Why we work on fundamental rights for primates

This website is an archive. For Sentience Politics’s political initiatives in the German-speaking area, visit sentience-politics.org. For effective animal advocacy research, visit the separate organization sentienceinstitute.org.

Sentience Politics selects and prioritizes campaigns based on their potential impact, i.e. the number of individuals affected. One of our ongoing campaigns concerns fundamental rights for primates, which may seem ineffective at first glance. After all, the number of non-human primates is almost negligible compared to the number of animals suffering on factory farms – so why did we just launch a popular initiative on fundamental rights for primates?

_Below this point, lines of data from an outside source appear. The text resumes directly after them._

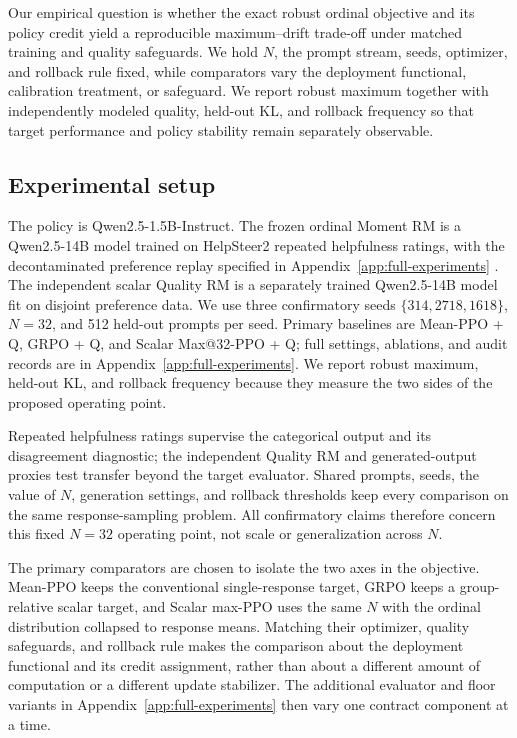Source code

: \documentclass{article}
\theoremstyle{definition}
\theoremstyle{remark}
\begin{document}
Our empirical question is whether the exact robust ordinal objective and its
policy credit yield a reproducible maximum--drift trade-off under matched
training and quality safeguards.
We hold \(N\), the prompt stream, seeds, optimizer, and rollback rule
fixed, while comparators vary the deployment functional, calibration
treatment, or safeguard. We report robust maximum together with
independently modeled quality, held-out KL, and rollback frequency so that target
performance and policy stability remain separately observable.

\subsection{Experimental setup}
The policy is Qwen2.5-1.5B-Instruct.  The frozen ordinal Moment RM is a
Qwen2.5-14B model trained on HelpSteer2 repeated helpfulness ratings, with the
decontaminated preference replay specified in Appendix~\ref{app:full-experiments}
\citep{wang2024helpsteer2}.  The independent scalar Quality RM is a separately
trained Qwen2.5-14B model fit on disjoint preference data.  We use
three confirmatory seeds \(\{314,2718,1618\}\), \(N=32\), and 512 held-out
prompts per seed.  Primary baselines are Mean-PPO + Q, GRPO + Q, and Scalar
Max@32-PPO + Q; full settings, ablations, and audit records are in
Appendix~\ref{app:full-experiments}.  We report robust maximum, held-out KL,
and rollback frequency because they measure the two sides of the proposed
operating point.

Repeated helpfulness ratings supervise the categorical output and its
disagreement diagnostic; the independent Quality RM and generated-output
proxies test transfer beyond the target evaluator.  Shared prompts, seeds,
the value of \(N\), generation settings, and rollback thresholds keep every comparison on the same
response-sampling problem.  All confirmatory claims therefore concern this
fixed \(N=32\) operating point, not scale or generalization across \(N\).

The primary comparators are chosen to isolate the two axes in the objective.
Mean-PPO keeps the conventional single-response target, GRPO keeps a
group-relative scalar target, and Scalar max-PPO uses the same \(N\)
with the ordinal distribution collapsed to response means.  Matching their
optimizer, quality safeguards, and rollback rule makes the comparison about
the deployment functional and its credit assignment, rather than about a
different amount of computation or a different update stabilizer.  The
additional evaluator and floor variants in Appendix~\ref{app:full-experiments}
then vary one contract component at a time.
\end{document}
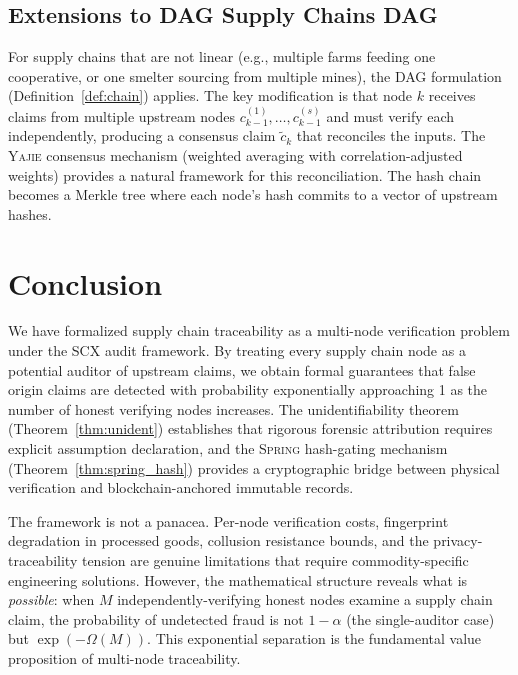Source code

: \documentclass[11pt,a4paper]{article}
\theoremstyle{definition}
\theoremstyle{remark}
\newcommand{\SCX}{\textsc{SCX}}
\newcommand{\Yajie}{\textsc{Yajie}}
\newcommand{\Spring}{\textsc{Spring}}
\begin{document}
\subsection{Extensions to DAG Supply Chains DAG}

For supply chains that are not linear (e.g., multiple farms feeding one cooperative, or one smelter sourcing from multiple mines), the DAG formulation (Definition~\ref{def:chain}) applies. The key modification is that node $k$ receives claims from multiple upstream nodes $c_{k-1}^{(1)}, \ldots, c_{k-1}^{(s)}$ and must verify each independently, producing a consensus claim $\tilde{c}_k$ that reconciles the inputs. The \Yajie{} consensus mechanism (weighted averaging with correlation-adjusted weights) provides a natural framework for this reconciliation. The hash chain becomes a Merkle tree where each node's hash commits to a vector of upstream hashes.

\section{Conclusion }

We have formalized supply chain traceability as a multi-node verification problem under the \SCX{} audit framework. By treating every supply chain node as a potential auditor of upstream claims, we obtain formal guarantees that false origin claims are detected with probability exponentially approaching 1 as the number of honest verifying nodes increases. The unidentifiability theorem (Theorem~\ref{thm:unident}) establishes that rigorous forensic attribution requires explicit assumption declaration, and the \Spring{} hash-gating mechanism (Theorem~\ref{thm:spring_hash}) provides a cryptographic bridge between physical verification and blockchain-anchored immutable records.

The framework is not a panacea. Per-node verification costs, fingerprint degradation in processed goods, collusion resistance bounds, and the privacy-traceability tension are genuine limitations that require commodity-specific engineering solutions. However, the mathematical structure reveals what is \textit{possible}: when $M$ independently-verifying honest nodes examine a supply chain claim, the probability of undetected fraud is not $1 - \alpha$ (the single-auditor case) but $\exp(-\Omega(M))$. This exponential separation is the fundamental value proposition of multi-node traceability.
\end{document}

First off, this initiative will set a precedent. Granting fundamental rights to the first non-human individuals gives us a “foot in the door” for extending rights to other animals, including chickens, pigs, and cows. Of course, a right to life and bodily integrity for them implies a plant-based diet.

Second, popular initiatives can create a lot of media attention, even if the demand ultimately gets rejected. Demanding rights for non-human primates has the potential to spark societal and academic debate about anti-speciesism – but in contrast to discussions about plant-based diets, this debate largely takes place outside the context of people’s everyday food choices (which often leads to rationalizations of meat consumption). For the average citizen, it is much easier to support fundamental rights for primates than to change dietary habits. Moreover, the underlying philosophical case may also be more appealing to current and future decision-makers than the usual debate on veganism.

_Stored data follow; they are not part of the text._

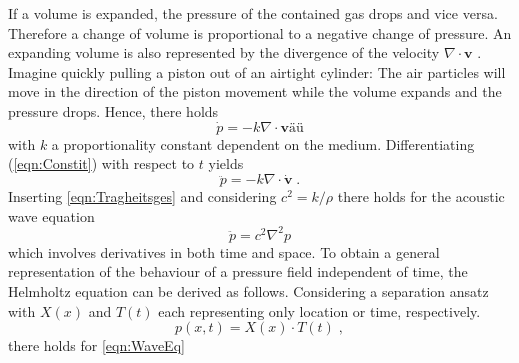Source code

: \documentclass[%
  a4paper,oneside,%
  11pt,%
  smallchapters,
  style=printdev,
  extramargin,
  green,%
  rgb, <cmyk>
  ]{tubsbook}
\begin{document}
If a volume is expanded, the pressure of the contained gas drops and vice versa. Therefore a change of volume is proportional to a negative change of pressure. An expanding volume is also represented by the divergence of the velocity $\nabla \cdot \bm{v}$ \cite[p. 134 ff.]{larson2013}.  Imagine quickly pulling a piston out of an airtight cylinder: The air particles will move in the direction of the piston movement while the volume expands and the pressure drops. Hence, there holds
\begin{equation}
\dot{p} = -k \nabla \cdot \bm{v}äü
\label{eqn:Constit}
\end{equation}
with $k$ a proportionality constant dependent on the medium.
Differentiating (\ref{eqn:Constit}) with respect to $t$ yields 
\begin{equation}
\ddot{p} = -k \nabla \cdot \dot{\bm{v}} \;.
\end{equation}
Inserting \eqref{eqn:Tragheitsges} and considering $c^2 = k/\rho$ there holds for the acoustic wave equation
\begin{equation}
\ddot{p} = c^2 \nabla^2 p 
\label{eqn:WaveEq}
\end{equation}
which involves derivatives in both time and space. To obtain a general representation of the behaviour of a pressure field independent of time, the Helmholtz equation can be derived as follows.
Considering a separation ansatz \cite[p.659]{westermann2015} with $X(x)$ and $T(t)$ each representing only location or time, respectively.
\begin{equation}
p(x,t) = X(x) \cdot T(t) \; ,
\end{equation}
there holds for \eqref{eqn:WaveEq}
\end{document}
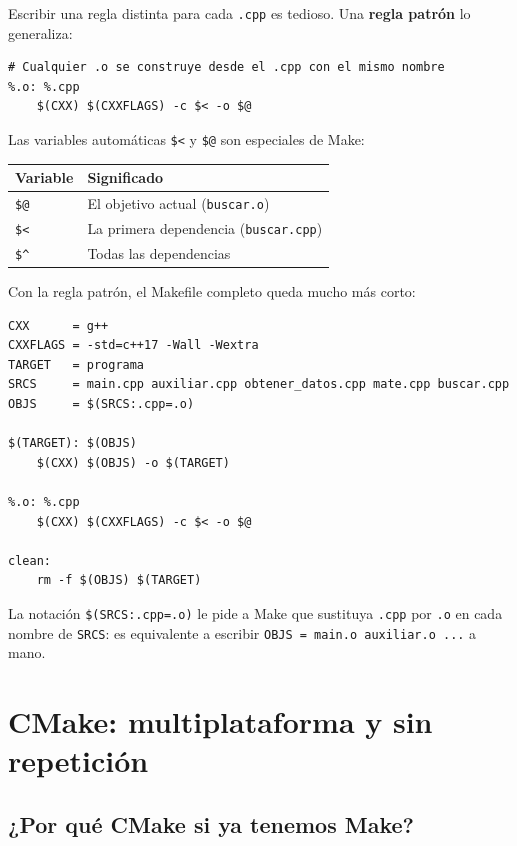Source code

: \documentclass[12pt, oneside]{article}
\begin{document}
Escribir una regla distinta para cada \texttt{.cpp} es tedioso.  Una
\textbf{regla patrón} lo generaliza:

\begin{verbatim}
# Cualquier .o se construye desde el .cpp con el mismo nombre
%.o: %.cpp
	$(CXX) $(CXXFLAGS) -c $< -o $@
\end{verbatim}

Las variables automáticas \texttt{\$<} y \texttt{\$@} son especiales de Make:

\begin{center}
\begin{tabular}{ll}
  \toprule
  \textbf{Variable} & \textbf{Significado} \\
  \midrule
  \texttt{\$@} & El objetivo actual (\texttt{buscar.o}) \\
  \texttt{\$<} & La primera dependencia (\texttt{buscar.cpp}) \\
  \texttt{\$\^{}} & Todas las dependencias \\
  \bottomrule
\end{tabular}
\end{center}

Con la regla patrón, el Makefile completo queda mucho más corto:

\begin{verbatim}
CXX      = g++
CXXFLAGS = -std=c++17 -Wall -Wextra
TARGET   = programa
SRCS     = main.cpp auxiliar.cpp obtener_datos.cpp mate.cpp buscar.cpp
OBJS     = $(SRCS:.cpp=.o)

$(TARGET): $(OBJS)
	$(CXX) $(OBJS) -o $(TARGET)

%.o: %.cpp
	$(CXX) $(CXXFLAGS) -c $< -o $@

clean:
	rm -f $(OBJS) $(TARGET)
\end{verbatim}

La notación \texttt{\$(SRCS:.cpp=.o)} le pide a Make que sustituya
\texttt{.cpp} por \texttt{.o} en cada nombre de \texttt{SRCS}: es
equivalente a escribir \texttt{OBJS = main.o auxiliar.o ...} a mano.

\section{CMake: multiplataforma y sin repetición}

\subsection{¿Por qué CMake si ya tenemos Make?}
\end{document}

Third, the number of sentient beings who exist right now are vastly outnumbered by those who will come to exist in the future. We want to help as many non-human animals as we can in the long term, not just now. That’s why we need to change not only the current eating behaviour of our society, but also the underlying speciesist attitudes.

Demanding fundamental rights for non-human primates questions the barrier between humans and non-human animals. The legal protections only benefit a small number of individuals at this point, but they may be critical in shaping how future generations view non-human animals. Human history shows that achieving fundamental rights was crucial for overcoming racism and sexism. As people get accustomed to or grow up with new laws, their attitudes are shaped in the direction indicated by the laws. In this way, achieving fundamental rights for primates can be a milestone for overcoming speciesism, and will in turn help the trillions of beings who will come to exist in the future.